┌──
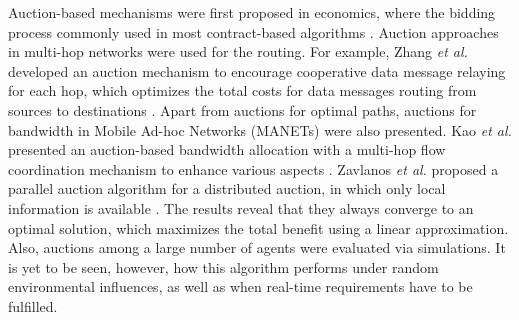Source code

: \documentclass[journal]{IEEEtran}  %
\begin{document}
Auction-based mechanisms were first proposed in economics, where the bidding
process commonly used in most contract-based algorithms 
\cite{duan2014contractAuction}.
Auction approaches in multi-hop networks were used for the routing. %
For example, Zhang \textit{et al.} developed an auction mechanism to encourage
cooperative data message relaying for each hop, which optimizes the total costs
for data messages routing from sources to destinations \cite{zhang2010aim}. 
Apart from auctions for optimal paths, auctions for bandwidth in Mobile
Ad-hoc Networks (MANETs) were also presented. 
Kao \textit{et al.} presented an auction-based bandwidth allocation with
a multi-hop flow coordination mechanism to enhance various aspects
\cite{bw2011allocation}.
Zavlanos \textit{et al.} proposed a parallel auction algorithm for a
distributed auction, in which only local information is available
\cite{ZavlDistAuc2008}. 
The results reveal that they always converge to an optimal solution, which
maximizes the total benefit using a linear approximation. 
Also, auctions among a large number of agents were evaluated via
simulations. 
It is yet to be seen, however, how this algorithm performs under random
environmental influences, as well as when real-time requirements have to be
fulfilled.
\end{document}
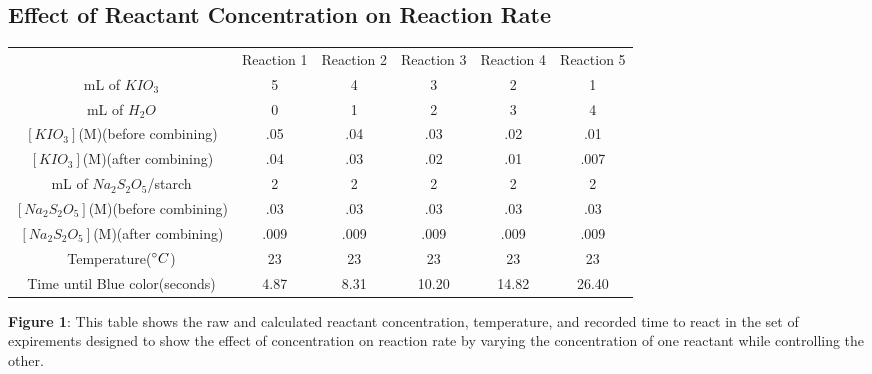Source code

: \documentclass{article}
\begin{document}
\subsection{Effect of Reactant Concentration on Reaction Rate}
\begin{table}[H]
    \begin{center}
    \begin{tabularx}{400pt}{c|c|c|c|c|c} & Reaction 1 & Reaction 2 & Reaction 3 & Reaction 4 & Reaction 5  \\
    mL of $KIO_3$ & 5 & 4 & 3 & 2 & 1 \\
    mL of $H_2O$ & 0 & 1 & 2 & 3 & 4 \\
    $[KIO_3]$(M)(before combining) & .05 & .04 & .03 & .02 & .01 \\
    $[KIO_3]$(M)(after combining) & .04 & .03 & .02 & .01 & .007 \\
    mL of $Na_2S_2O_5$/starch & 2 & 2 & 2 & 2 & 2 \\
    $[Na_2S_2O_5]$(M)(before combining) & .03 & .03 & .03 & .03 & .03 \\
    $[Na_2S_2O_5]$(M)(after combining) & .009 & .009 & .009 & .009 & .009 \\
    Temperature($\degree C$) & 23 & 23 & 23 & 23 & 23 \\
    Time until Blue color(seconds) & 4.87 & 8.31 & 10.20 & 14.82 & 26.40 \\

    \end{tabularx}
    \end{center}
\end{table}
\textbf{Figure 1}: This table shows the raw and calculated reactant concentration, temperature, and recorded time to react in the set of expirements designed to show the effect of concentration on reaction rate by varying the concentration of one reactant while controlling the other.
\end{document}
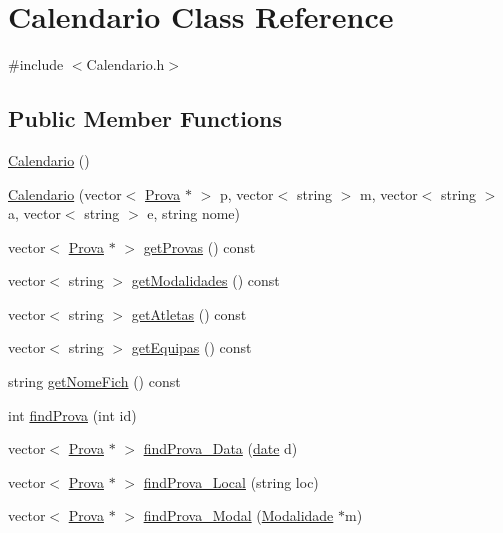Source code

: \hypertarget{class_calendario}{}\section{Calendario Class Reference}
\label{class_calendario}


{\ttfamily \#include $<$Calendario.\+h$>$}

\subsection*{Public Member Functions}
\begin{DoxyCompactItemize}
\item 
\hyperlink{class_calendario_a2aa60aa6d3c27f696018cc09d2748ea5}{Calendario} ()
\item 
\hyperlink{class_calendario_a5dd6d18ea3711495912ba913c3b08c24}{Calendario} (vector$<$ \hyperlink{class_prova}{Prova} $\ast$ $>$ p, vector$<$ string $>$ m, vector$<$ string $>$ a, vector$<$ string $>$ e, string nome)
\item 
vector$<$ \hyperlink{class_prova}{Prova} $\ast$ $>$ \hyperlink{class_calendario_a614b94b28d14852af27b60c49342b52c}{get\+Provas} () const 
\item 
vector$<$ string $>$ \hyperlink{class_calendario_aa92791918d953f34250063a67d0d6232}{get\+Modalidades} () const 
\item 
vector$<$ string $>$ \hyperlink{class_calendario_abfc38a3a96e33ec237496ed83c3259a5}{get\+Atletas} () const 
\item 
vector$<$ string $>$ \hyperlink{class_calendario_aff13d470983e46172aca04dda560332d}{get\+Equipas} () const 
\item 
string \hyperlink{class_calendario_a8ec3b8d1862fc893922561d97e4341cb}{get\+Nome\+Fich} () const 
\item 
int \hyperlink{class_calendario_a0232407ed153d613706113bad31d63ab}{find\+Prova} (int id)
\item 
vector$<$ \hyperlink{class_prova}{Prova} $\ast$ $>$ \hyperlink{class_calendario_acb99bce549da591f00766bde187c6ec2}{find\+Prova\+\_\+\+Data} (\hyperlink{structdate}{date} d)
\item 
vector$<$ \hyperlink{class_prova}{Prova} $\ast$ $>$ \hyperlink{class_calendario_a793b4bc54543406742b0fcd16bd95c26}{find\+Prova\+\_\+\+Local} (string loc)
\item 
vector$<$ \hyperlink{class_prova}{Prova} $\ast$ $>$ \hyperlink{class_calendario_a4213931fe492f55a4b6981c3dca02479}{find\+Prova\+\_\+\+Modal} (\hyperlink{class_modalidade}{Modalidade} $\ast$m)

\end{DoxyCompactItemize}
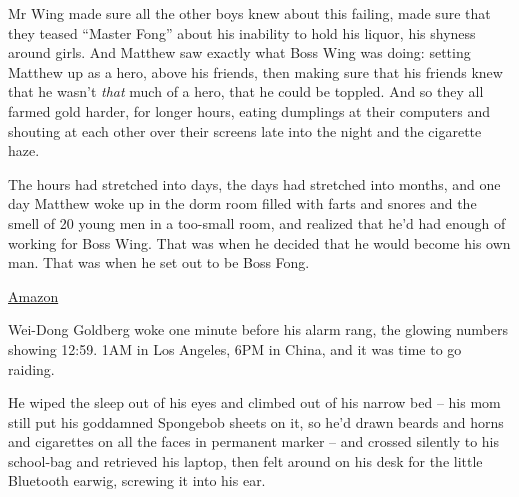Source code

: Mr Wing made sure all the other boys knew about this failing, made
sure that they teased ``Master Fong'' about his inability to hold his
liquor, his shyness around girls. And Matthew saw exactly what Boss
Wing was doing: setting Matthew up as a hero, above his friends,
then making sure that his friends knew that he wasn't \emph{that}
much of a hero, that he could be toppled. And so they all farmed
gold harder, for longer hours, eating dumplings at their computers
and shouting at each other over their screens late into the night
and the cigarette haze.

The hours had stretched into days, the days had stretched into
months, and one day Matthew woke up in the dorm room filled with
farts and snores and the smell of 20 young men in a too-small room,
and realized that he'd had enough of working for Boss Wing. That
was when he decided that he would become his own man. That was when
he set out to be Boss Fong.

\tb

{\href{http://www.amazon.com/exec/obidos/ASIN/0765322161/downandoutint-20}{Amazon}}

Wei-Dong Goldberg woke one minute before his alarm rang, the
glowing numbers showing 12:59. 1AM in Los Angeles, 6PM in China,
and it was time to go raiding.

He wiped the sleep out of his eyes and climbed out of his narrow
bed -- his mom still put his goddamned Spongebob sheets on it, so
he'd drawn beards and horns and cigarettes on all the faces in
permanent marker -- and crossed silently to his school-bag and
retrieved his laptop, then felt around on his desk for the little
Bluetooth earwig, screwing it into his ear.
└──
# Requirement
All of the data above needs to be retyped exactly, with the pictures removed.

# Problem solution
Source code

: \documentclass[journal]{IEEEtran}  %
\begin{document}
Auction-based mechanisms were first proposed in economics, where the bidding
process commonly used in most contract-based algorithms 
\cite{duan2014contractAuction}.
Auction approaches in multi-hop networks were used for the routing. %
For example, Zhang \textit{et al.} developed an auction mechanism to encourage
cooperative data message relaying for each hop, which optimizes the total costs
for data messages routing from sources to destinations \cite{zhang2010aim}. 
Apart from auctions for optimal paths, auctions for bandwidth in Mobile
Ad-hoc Networks (MANETs) were also presented. 
Kao \textit{et al.} presented an auction-based bandwidth allocation with
a multi-hop flow coordination mechanism to enhance various aspects
\cite{bw2011allocation}.
Zavlanos \textit{et al.} proposed a parallel auction algorithm for a
distributed auction, in which only local information is available
\cite{ZavlDistAuc2008}. 
The results reveal that they always converge to an optimal solution, which
maximizes the total benefit using a linear approximation. 
Also, auctions among a large number of agents were evaluated via
simulations. 
It is yet to be seen, however, how this algorithm performs under random
environmental influences, as well as when real-time requirements have to be
fulfilled.
\end{document}
Source code

: \documentclass{article}
\begin{document}
\subsection{Effect of Reactant Concentration on Reaction Rate}
\begin{table}[H]
    \begin{center}
    \begin{tabularx}{400pt}{c|c|c|c|c|c} & Reaction 1 & Reaction 2 & Reaction 3 & Reaction 4 & Reaction 5  \\
    mL of $KIO_3$ & 5 & 4 & 3 & 2 & 1 \\
    mL of $H_2O$ & 0 & 1 & 2 & 3 & 4 \\
    $[KIO_3]$(M)(before combining) & .05 & .04 & .03 & .02 & .01 \\
    $[KIO_3]$(M)(after combining) & .04 & .03 & .02 & .01 & .007 \\
    mL of $Na_2S_2O_5$/starch & 2 & 2 & 2 & 2 & 2 \\
    $[Na_2S_2O_5]$(M)(before combining) & .03 & .03 & .03 & .03 & .03 \\
    $[Na_2S_2O_5]$(M)(after combining) & .009 & .009 & .009 & .009 & .009 \\
    Temperature($\degree C$) & 23 & 23 & 23 & 23 & 23 \\
    Time until Blue color(seconds) & 4.87 & 8.31 & 10.20 & 14.82 & 26.40 \\

    \end{tabularx}
    \end{center}
\end{table}
\textbf{Figure 1}: This table shows the raw and calculated reactant concentration, temperature, and recorded time to react in the set of expirements designed to show the effect of concentration on reaction rate by varying the concentration of one reactant while controlling the other.
\end{document}
Source code

: \hypertarget{class_calendario}{}\section{Calendario Class Reference}
\label{class_calendario}


{\ttfamily \#include $<$Calendario.\+h$>$}

\subsection*{Public Member Functions}
\begin{DoxyCompactItemize}
\item 
\hyperlink{class_calendario_a2aa60aa6d3c27f696018cc09d2748ea5}{Calendario} ()
\item 
\hyperlink{class_calendario_a5dd6d18ea3711495912ba913c3b08c24}{Calendario} (vector$<$ \hyperlink{class_prova}{Prova} $\ast$ $>$ p, vector$<$ string $>$ m, vector$<$ string $>$ a, vector$<$ string $>$ e, string nome)
\item 
vector$<$ \hyperlink{class_prova}{Prova} $\ast$ $>$ \hyperlink{class_calendario_a614b94b28d14852af27b60c49342b52c}{get\+Provas} () const 
\item 
vector$<$ string $>$ \hyperlink{class_calendario_aa92791918d953f34250063a67d0d6232}{get\+Modalidades} () const 
\item 
vector$<$ string $>$ \hyperlink{class_calendario_abfc38a3a96e33ec237496ed83c3259a5}{get\+Atletas} () const 
\item 
vector$<$ string $>$ \hyperlink{class_calendario_aff13d470983e46172aca04dda560332d}{get\+Equipas} () const 
\item 
string \hyperlink{class_calendario_a8ec3b8d1862fc893922561d97e4341cb}{get\+Nome\+Fich} () const 
\item 
int \hyperlink{class_calendario_a0232407ed153d613706113bad31d63ab}{find\+Prova} (int id)
\item 
vector$<$ \hyperlink{class_prova}{Prova} $\ast$ $>$ \hyperlink{class_calendario_acb99bce549da591f00766bde187c6ec2}{find\+Prova\+\_\+\+Data} (\hyperlink{structdate}{date} d)
\item 
vector$<$ \hyperlink{class_prova}{Prova} $\ast$ $>$ \hyperlink{class_calendario_a793b4bc54543406742b0fcd16bd95c26}{find\+Prova\+\_\+\+Local} (string loc)
\item 
vector$<$ \hyperlink{class_prova}{Prova} $\ast$ $>$ \hyperlink{class_calendario_a4213931fe492f55a4b6981c3dca02479}{find\+Prova\+\_\+\+Modal} (\hyperlink{class_modalidade}{Modalidade} $\ast$m)

\end{DoxyCompactItemize}
Source code

: Mr Wing made sure all the other boys knew about this failing, made
sure that they teased ``Master Fong'' about his inability to hold his
liquor, his shyness around girls. And Matthew saw exactly what Boss
Wing was doing: setting Matthew up as a hero, above his friends,
then making sure that his friends knew that he wasn't \emph{that}
much of a hero, that he could be toppled. And so they all farmed
gold harder, for longer hours, eating dumplings at their computers
and shouting at each other over their screens late into the night
and the cigarette haze.

The hours had stretched into days, the days had stretched into
months, and one day Matthew woke up in the dorm room filled with
farts and snores and the smell of 20 young men in a too-small room,
and realized that he'd had enough of working for Boss Wing. That
was when he decided that he would become his own man. That was when
he set out to be Boss Fong.

\tb

{\href{http://www.amazon.com/exec/obidos/ASIN/0765322161/downandoutint-20}{Amazon}}

Wei-Dong Goldberg woke one minute before his alarm rang, the
glowing numbers showing 12:59. 1AM in Los Angeles, 6PM in China,
and it was time to go raiding.

He wiped the sleep out of his eyes and climbed out of his narrow
bed -- his mom still put his goddamned Spongebob sheets on it, so
he'd drawn beards and horns and cigarettes on all the faces in
permanent marker -- and crossed silently to his school-bag and
retrieved his laptop, then felt around on his desk for the little
Bluetooth earwig, screwing it into his ear.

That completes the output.